Even Justice Breyer seemed to imply that Congress should consider amending the statute with plain, ordinary language to create the “practical enforceability” across the range of identity fraud crimes that the Supreme Court says is unsupported by the current statutory language. The goal is to use plain, ordinary language to assure adequate penalties regardless of a defendant’s “knowledge” of his identity crime, and to provide identity fraud victims as much relief as possible from those who have caused harm to their reputations and finances. In that light, below are suggested fixes to the statutory language.
Proposed Language Changes to Sections 1028 and 1028A
When illegal aliens use third parties to purchase ID documents or information, they should not be immune to a charge of aggravated identity theft. Fraudulent ID rings earn millions from criminals and illegal aliens whose only purpose in obtaining such documents is to misrepresent themselves and further assimilate into the United States. While the federal government works on these rings to bring them to justice, their clients — who knowingly buy their products — should not be let off the legal hook because they don’t “know” their victims.
When an illegal alien, criminal, or terrorist approaches a third party for a fraudulent ID of any kind, the purpose is to acquire an identity other than his own. These clients have, at minimum, actual knowledge that the identity information they are provided is fraudulent. They also are well aware, with the advent of biometric and database software query programs like E-Verify and US Visit, that they are highly unlikely to pass muster with a completely fake identity. Indeed, to be work-authorized in today’s job market or to obtain a driver’s license or passport, it is increasingly the case that a real person’s identity must be used. Whether a third party tells a buyer that or not is irrelevant; the buyer’s intent is to defraud the U.S. government, private employer, or other entity for an illegal purpose without regard for a potential victim. If the purpose for which the identity information is used is illegal or “without lawful authority,” then the activity of using, transferring, or possessing that identity information should be treated as constructive knowledge to commit identity fraud or theft sufficient for the purposes of an aggravated felony and deportation.

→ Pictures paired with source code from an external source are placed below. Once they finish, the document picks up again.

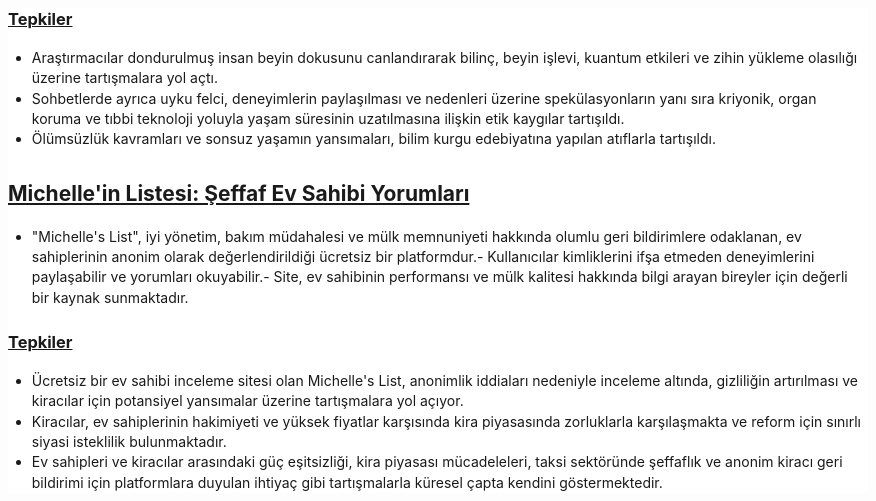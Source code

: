 ### [Tepkiler](https://news.ycombinator.com/item?id=40400591)

- Araştırmacılar dondurulmuş insan beyin dokusunu canlandırarak bilinç, beyin işlevi, kuantum etkileri ve zihin yükleme olasılığı üzerine tartışmalara yol açtı.
- Sohbetlerde ayrıca uyku felci, deneyimlerin paylaşılması ve nedenleri üzerine spekülasyonların yanı sıra kriyonik, organ koruma ve tıbbi teknoloji yoluyla yaşam süresinin uzatılmasına ilişkin etik kaygılar tartışıldı.
- Ölümsüzlük kavramları ve sonsuz yaşamın yansımaları, bilim kurgu edebiyatına yapılan atıflarla tartışıldı.

## [Michelle'in Listesi: Şeffaf Ev Sahibi Yorumları](https://www.michelleslist.com/)

- "Michelle's List", iyi yönetim, bakım müdahalesi ve mülk memnuniyeti hakkında olumlu geri bildirimlere odaklanan, ev sahiplerinin anonim olarak değerlendirildiği ücretsiz bir platformdur.- Kullanıcılar kimliklerini ifşa etmeden deneyimlerini paylaşabilir ve yorumları okuyabilir.- Site, ev sahibinin performansı ve mülk kalitesi hakkında bilgi arayan bireyler için değerli bir kaynak sunmaktadır.

### [Tepkiler](https://news.ycombinator.com/item?id=40403569)

- Ücretsiz bir ev sahibi inceleme sitesi olan Michelle's List, anonimlik iddiaları nedeniyle inceleme altında, gizliliğin artırılması ve kiracılar için potansiyel yansımalar üzerine tartışmalara yol açıyor.
- Kiracılar, ev sahiplerinin hakimiyeti ve yüksek fiyatlar karşısında kira piyasasında zorluklarla karşılaşmakta ve reform için sınırlı siyasi isteklilik bulunmaktadır.
- Ev sahipleri ve kiracılar arasındaki güç eşitsizliği, kira piyasası mücadeleleri, taksi sektöründe şeffaflık ve anonim kiracı geri bildirimi için platformlara duyulan ihtiyaç gibi tartışmalarla küresel çapta kendini göstermektedir.

<head>
  <meta property="og:title" content="İhbarcı David McBride hapishaneden savunuculuk yapıyor" />
  <meta property="og:type" content="website" />
  <meta property="og:image" content="https://og.cho.sh/api/og/?title=%C4%B0hbarc%C4%B1%20David%20McBride%20hapishaneden%20savunuculuk%20yap%C4%B1yor&subheading=19%20May%C4%B1s%202024%20Pazar%3A%20Hacker%20Haber%20%C3%96zeti" />
</head>
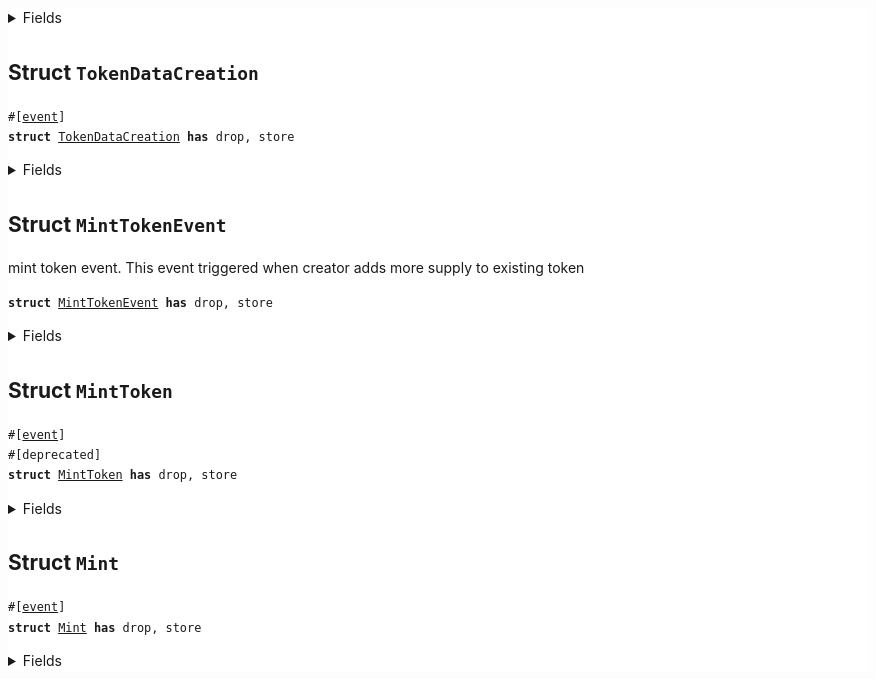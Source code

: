 

<details><summary>Fields</summary></details>

<a id="0x3_token_TokenDataCreation"></a>

## Struct `TokenDataCreation`



<pre><code>#[<a href="../../aptos-framework/doc/event.md#0x1_event">event</a>]
<b>struct</b> <a href="token.md#0x3_token_TokenDataCreation">TokenDataCreation</a> <b>has</b> drop, store
</code></pre>



<details><summary>Fields</summary></details>

<a id="0x3_token_MintTokenEvent"></a>

## Struct `MintTokenEvent`

mint token event. This event triggered when creator adds more supply to existing token


<pre><code><b>struct</b> <a href="token.md#0x3_token_MintTokenEvent">MintTokenEvent</a> <b>has</b> drop, store
</code></pre>



<details><summary>Fields</summary></details>

<a id="0x3_token_MintToken"></a>

## Struct `MintToken`



<pre><code>#[<a href="../../aptos-framework/doc/event.md#0x1_event">event</a>]
#[deprecated]
<b>struct</b> <a href="token.md#0x3_token_MintToken">MintToken</a> <b>has</b> drop, store
</code></pre>



<details><summary>Fields</summary></details>

<a id="0x3_token_Mint"></a>

## Struct `Mint`



<pre><code>#[<a href="../../aptos-framework/doc/event.md#0x1_event">event</a>]
<b>struct</b> <a href="token.md#0x3_token_Mint">Mint</a> <b>has</b> drop, store
</code></pre>



<details><summary>Fields</summary></details>
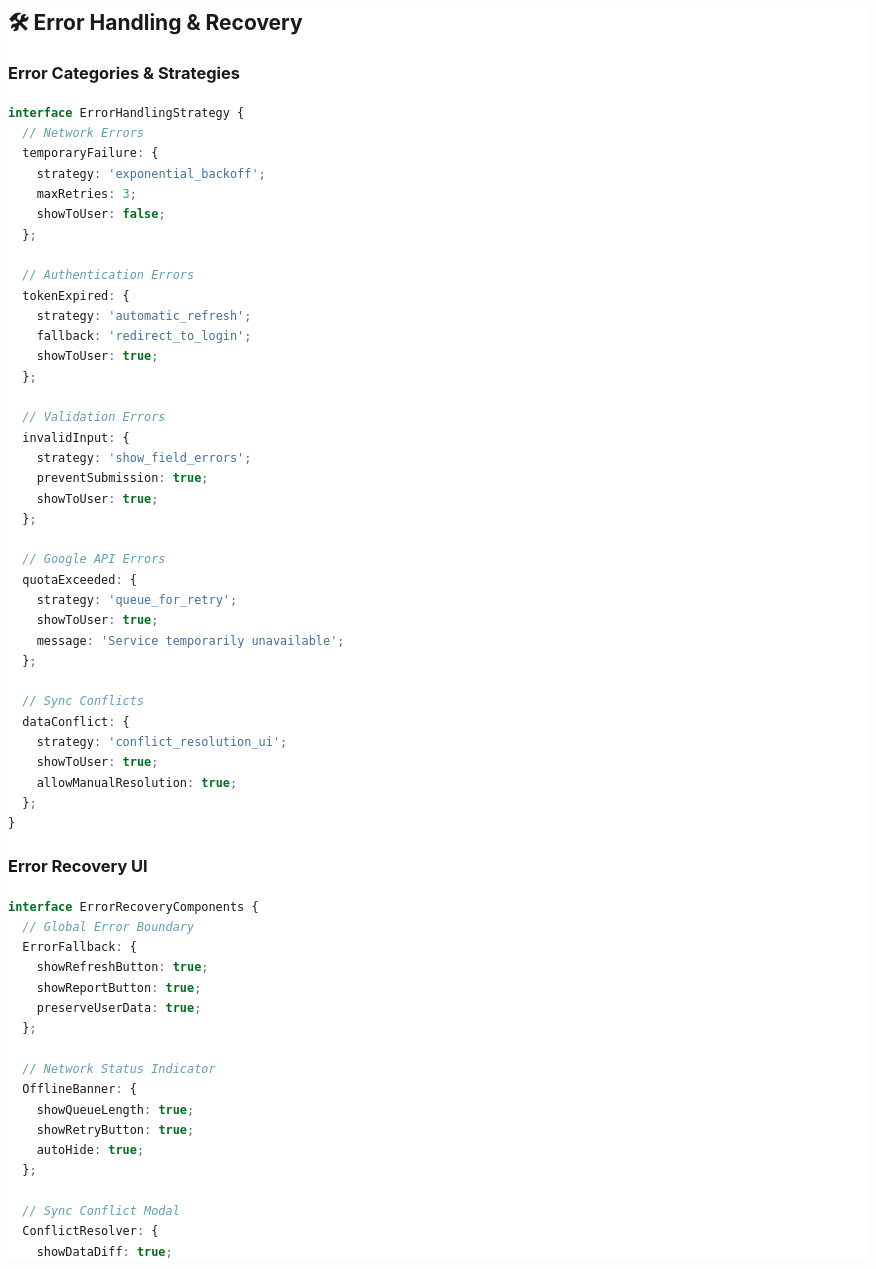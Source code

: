 
## 🛠️ **Error Handling & Recovery**

### **Error Categories & Strategies**
```typescript
interface ErrorHandlingStrategy {
  // Network Errors
  temporaryFailure: {
    strategy: 'exponential_backoff';
    maxRetries: 3;
    showToUser: false;
  };

  // Authentication Errors
  tokenExpired: {
    strategy: 'automatic_refresh';
    fallback: 'redirect_to_login';
    showToUser: true;
  };

  // Validation Errors
  invalidInput: {
    strategy: 'show_field_errors';
    preventSubmission: true;
    showToUser: true;
  };

  // Google API Errors
  quotaExceeded: {
    strategy: 'queue_for_retry';
    showToUser: true;
    message: 'Service temporarily unavailable';
  };

  // Sync Conflicts
  dataConflict: {
    strategy: 'conflict_resolution_ui';
    showToUser: true;
    allowManualResolution: true;
  };
}
```

### **Error Recovery UI**
```typescript
interface ErrorRecoveryComponents {
  // Global Error Boundary
  ErrorFallback: {
    showRefreshButton: true;
    showReportButton: true;
    preserveUserData: true;
  };

  // Network Status Indicator
  OfflineBanner: {
    showQueueLength: true;
    showRetryButton: true;
    autoHide: true;
  };

  // Sync Conflict Modal
  ConflictResolver: {
    showDataDiff: true;
```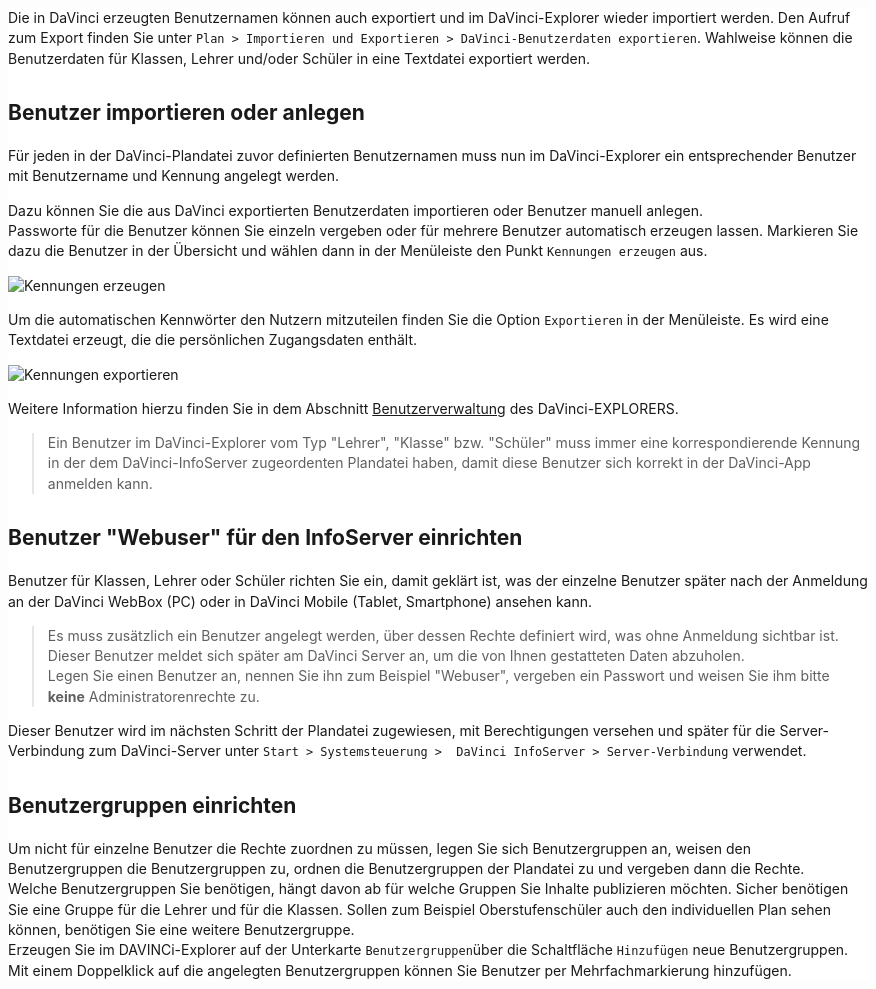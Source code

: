 Die in DaVinci erzeugten Benutzernamen können auch exportiert und im DaVinci-Explorer wieder importiert werden. Den Aufruf zum Export finden Sie unter `Plan > Importieren und Exportieren > DaVinci-Benutzerdaten exportieren`. Wahlweise können die Benutzerdaten für Klassen, Lehrer und/oder Schüler in eine Textdatei exportiert werden.

## Benutzer importieren oder anlegen

Für jeden in der DaVinci-Plandatei zuvor definierten Benutzernamen muss nun im DaVinci-Explorer ein entsprechender Benutzer mit Benutzername und Kennung angelegt werden.

Dazu können Sie die aus DaVinci exportierten Benutzerdaten importieren oder Benutzer manuell anlegen.  
Passworte für die Benutzer können Sie einzeln vergeben oder für mehrere Benutzer automatisch erzeugen lassen. Markieren Sie dazu die Benutzer in der Übersicht und wählen dann in der Menüleiste den Punkt `Kennungen erzeugen` aus.

![Kennungen erzeugen](/assets/images/infoserver/Kennungen_erzeugen.jpg)


Um die automatischen Kennwörter den Nutzern mitzuteilen finden Sie die Option `Exportieren` in der Menüleiste. Es wird eine Textdatei erzeugt, die die persönlichen Zugangsdaten enthält.

![Kennungen exportieren](/assets/images/infoserver/Kennungen_exportieren.jpg)


Weitere Information hierzu finden Sie in dem Abschnitt [Benutzerverwaltung](https://doc.davinci6.stueber.de/davinci-explorer/#benutzer-im-davinci-explorer-verwalten) des DaVinci-EXPLORERS.

> Ein Benutzer im DaVinci-Explorer vom Typ "Lehrer", "Klasse" bzw. "Schüler" muss immer eine korrespondierende Kennung in der dem DaVinci-InfoServer zugeordenten Plandatei haben, damit diese Benutzer sich korrekt in der DaVinci-App anmelden kann.

## Benutzer "Webuser" für den InfoServer einrichten

Benutzer für Klassen, Lehrer oder Schüler richten Sie ein, damit geklärt ist, was der einzelne Benutzer später nach der Anmeldung an der DaVinci WebBox \(PC\) oder in DaVinci Mobile \(Tablet, Smartphone\) ansehen kann.

> Es muss zusätzlich ein Benutzer angelegt werden, über dessen Rechte definiert wird, was ohne Anmeldung sichtbar ist. Dieser Benutzer meldet sich später am DaVinci Server an, um die von Ihnen gestatteten Daten abzuholen.  
> Legen Sie einen Benutzer an, nennen Sie ihn zum Beispiel "Webuser", vergeben ein Passwort und weisen Sie ihm bitte **keine** Administratorenrechte zu.

Dieser Benutzer wird im nächsten Schritt der Plandatei zugewiesen, mit Berechtigungen versehen und später für die Server-Verbindung zum DaVinci-Server  unter `Start > Systemsteuerung >  DaVinci InfoServer > Server-Verbindung` verwendet.

## Benutzergruppen einrichten

Um nicht für einzelne Benutzer die Rechte zuordnen zu müssen, legen Sie sich Benutzergruppen an, weisen den Benutzergruppen die Benutzergruppen zu, ordnen die Benutzergruppen der Plandatei zu und vergeben dann die Rechte.   
Welche Benutzergruppen Sie benötigen, hängt davon ab für welche Gruppen Sie Inhalte publizieren möchten.  Sicher benötigen Sie eine Gruppe für die Lehrer und für die Klassen. Sollen zum Beispiel Oberstufenschüler auch den individuellen Plan sehen können, benötigen Sie eine weitere Benutzergruppe.   
Erzeugen Sie im DAVINCi-Explorer auf der Unterkarte `Benutzergruppen`über die Schaltfläche `Hinzufügen` neue Benutzergruppen. Mit einem Doppelklick auf die angelegten Benutzergruppen können Sie Benutzer per Mehrfachmarkierung hinzufügen.
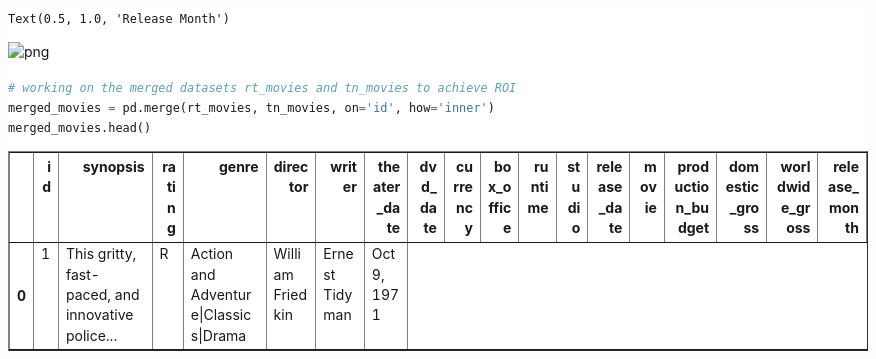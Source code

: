 


    Text(0.5, 1.0, 'Release Month')




    
![png](output_49_1.png)
    



```python
# working on the merged datasets rt_movies and tn_movies to achieve ROI
merged_movies = pd.merge(rt_movies, tn_movies, on='id', how='inner')
merged_movies.head()
```




<div>
<style scoped>
    .dataframe tbody tr th:only-of-type {
        vertical-align: middle;
    }

    .dataframe tbody tr th {
        vertical-align: top;
    }

    .dataframe thead th {
        text-align: right;
    }
</style>
<table border="1" class="dataframe">
  <thead>
    <tr style="text-align: right;">
      <th></th>
      <th>id</th>
      <th>synopsis</th>
      <th>rating</th>
      <th>genre</th>
      <th>director</th>
      <th>writer</th>
      <th>theater_date</th>
      <th>dvd_date</th>
      <th>currency</th>
      <th>box_office</th>
      <th>runtime</th>
      <th>studio</th>
      <th>release_date</th>
      <th>movie</th>
      <th>production_budget</th>
      <th>domestic_gross</th>
      <th>worldwide_gross</th>
      <th>release_month</th>
    </tr>
  </thead>
  <tbody>
    <tr>
      <th>0</th>
      <td>1</td>
      <td>This gritty, fast-paced, and innovative police...</td>
      <td>R</td>
      <td>Action and Adventure|Classics|Drama</td>
      <td>William Friedkin</td>
      <td>Ernest Tidyman</td>
      <td>Oct 9, 1971</td>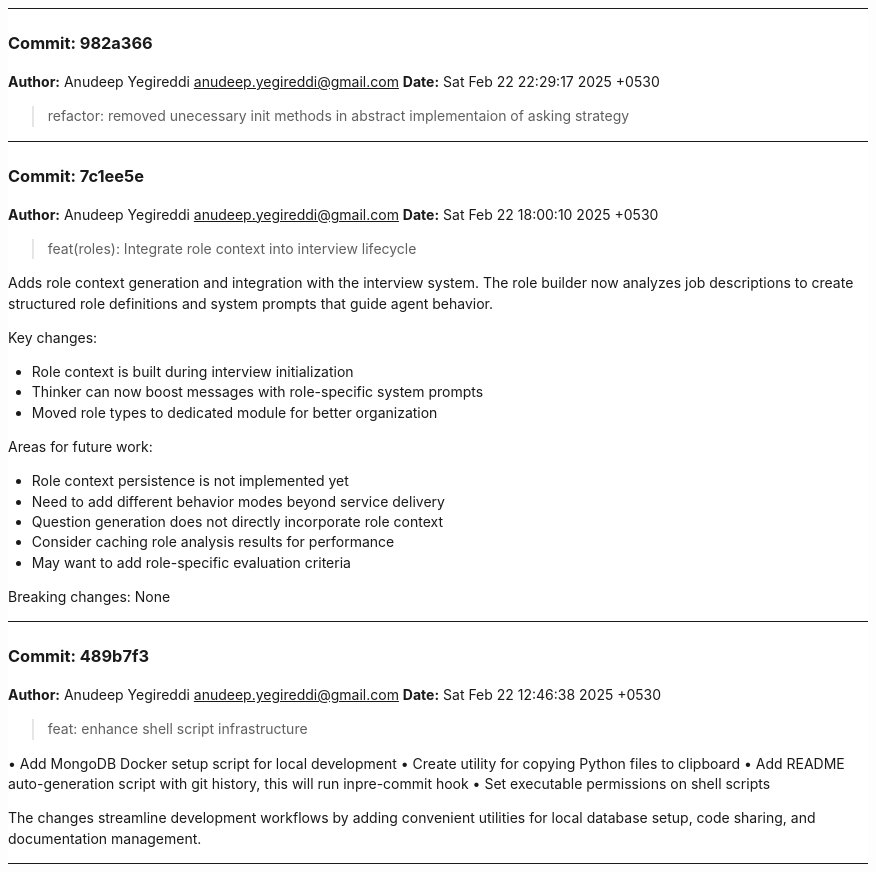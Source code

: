 
---

### Commit: 982a366
**Author:** Anudeep Yegireddi <anudeep.yegireddi@gmail.com>
**Date:** Sat Feb 22 22:29:17 2025 +0530

> refactor: removed unecessary init methods in abstract implementaion of asking strategy



---

### Commit: 7c1ee5e
**Author:** Anudeep Yegireddi <anudeep.yegireddi@gmail.com>
**Date:** Sat Feb 22 18:00:10 2025 +0530

> feat(roles): Integrate role context into interview lifecycle

Adds role context generation and integration with the interview system. The role
builder now analyzes job descriptions to create structured role definitions and
system prompts that guide agent behavior.

Key changes:
- Role context is built during interview initialization
- Thinker can now boost messages with role-specific system prompts
- Moved role types to dedicated module for better organization

Areas for future work:
- Role context persistence is not implemented yet
- Need to add different behavior modes beyond service delivery
- Question generation does not directly incorporate role context
- Consider caching role analysis results for performance
- May want to add role-specific evaluation criteria

Breaking changes: None


---

### Commit: 489b7f3
**Author:** Anudeep Yegireddi <anudeep.yegireddi@gmail.com>
**Date:** Sat Feb 22 12:46:38 2025 +0530

> feat: enhance shell script infrastructure

• Add MongoDB Docker setup script for local development
• Create utility for copying Python files to clipboard
• Add README auto-generation script with git history, this will run
inpre-commit hook
• Set executable permissions on shell scripts

The changes streamline development workflows by adding convenient
utilities for local database setup, code sharing, and documentation
management.


---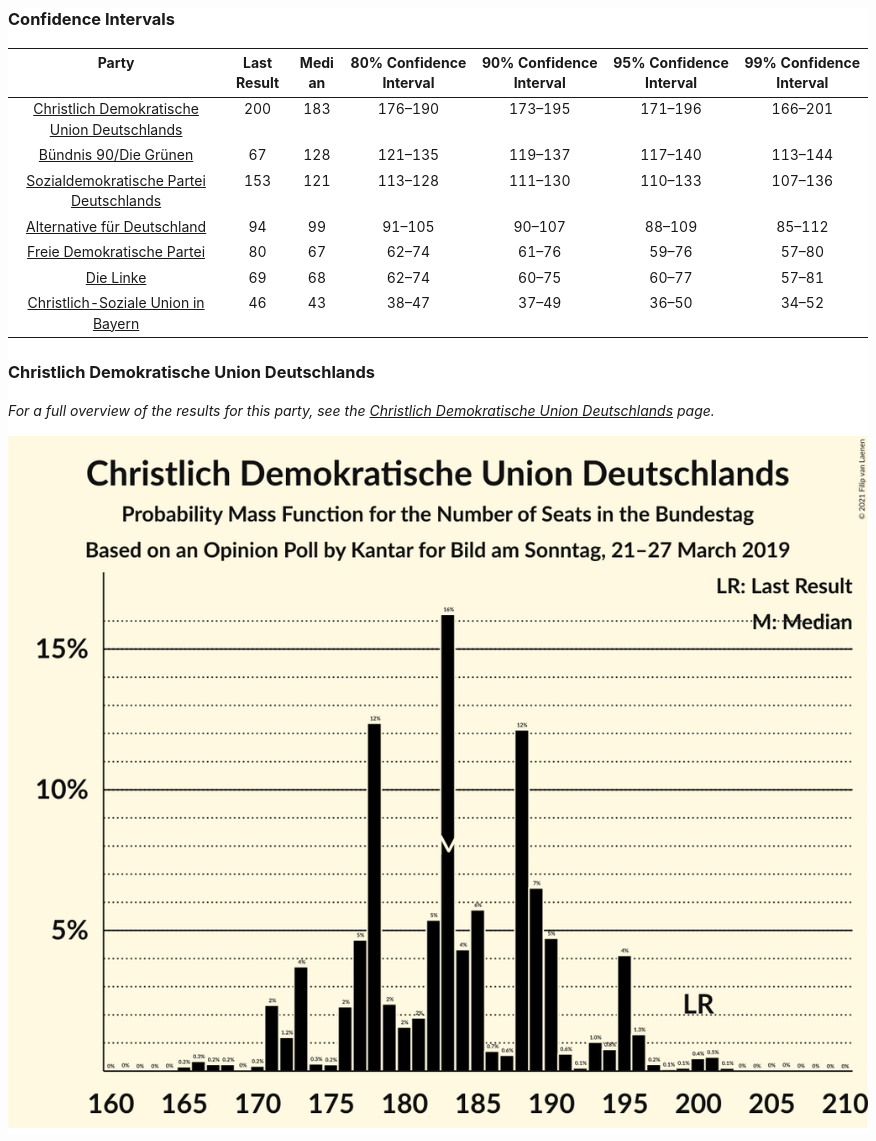 ### Confidence Intervals

| Party | Last Result | Median | 80% Confidence Interval | 90% Confidence Interval | 95% Confidence Interval | 99% Confidence Interval |
|:-----:|:-----------:|:------:|:-----------------------:|:-----------------------:|:-----------------------:|:-----------------------:|
| <a href="#christlich-demokratische-union-deutschlands">Christlich Demokratische Union Deutschlands</a> | 200 | 183 | 176–190 |173–195 |171–196 |166–201 |
| <a href="#bündnis-90/die-grünen">Bündnis 90/Die Grünen</a> | 67 | 128 | 121–135 |119–137 |117–140 |113–144 |
| <a href="#sozialdemokratische-partei-deutschlands">Sozialdemokratische Partei Deutschlands</a> | 153 | 121 | 113–128 |111–130 |110–133 |107–136 |
| <a href="#alternative-für-deutschland">Alternative für Deutschland</a> | 94 | 99 | 91–105 |90–107 |88–109 |85–112 |
| <a href="#freie-demokratische-partei">Freie Demokratische Partei</a> | 80 | 67 | 62–74 |61–76 |59–76 |57–80 |
| <a href="#die-linke">Die Linke</a> | 69 | 68 | 62–74 |60–75 |60–77 |57–81 |
| <a href="#christlich-soziale-union-in-bayern">Christlich-Soziale Union in Bayern</a> | 46 | 43 | 38–47 |37–49 |36–50 |34–52 |

### Christlich Demokratische Union Deutschlands

*For a full overview of the results for this party, see the [Christlich Demokratische Union Deutschlands](party-christlichdemokratischeuniondeutschlands.html) page.*

![Graph with seats probability mass function not yet produced](2019-03-27-Kantar-seats-pmf-christlichdemokratischeuniondeutschlands.png "Seats Probability Mass Function")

The central issue should be that the person committing the identity fraud or identity theft intended to use an identity other than his own without lawful authority. It should not matter whether the person intended to commit identity fraud or theft, or whether he knew for sure he was stealing a real person’s identity or thought just maybe he was. What the turning point under Section 1028 should be instead — and this will require us to recalibrate the crime in criminal code the way the crime continues to expand in the real world — is whether (1) identity information (2) other than their own (3) was used, possessed, or transferred (4) without lawful authority. If such crime was committed in conjunction with a felony, it should be deemed an aggravated felony under Section 1028A(a)(1). In addition, Section 1028A(a)(1) should reflect the breadth of offenses of Section 1028, and not remain narrow to simply identity theft, which is only one of eight crimes listed in Section 1028.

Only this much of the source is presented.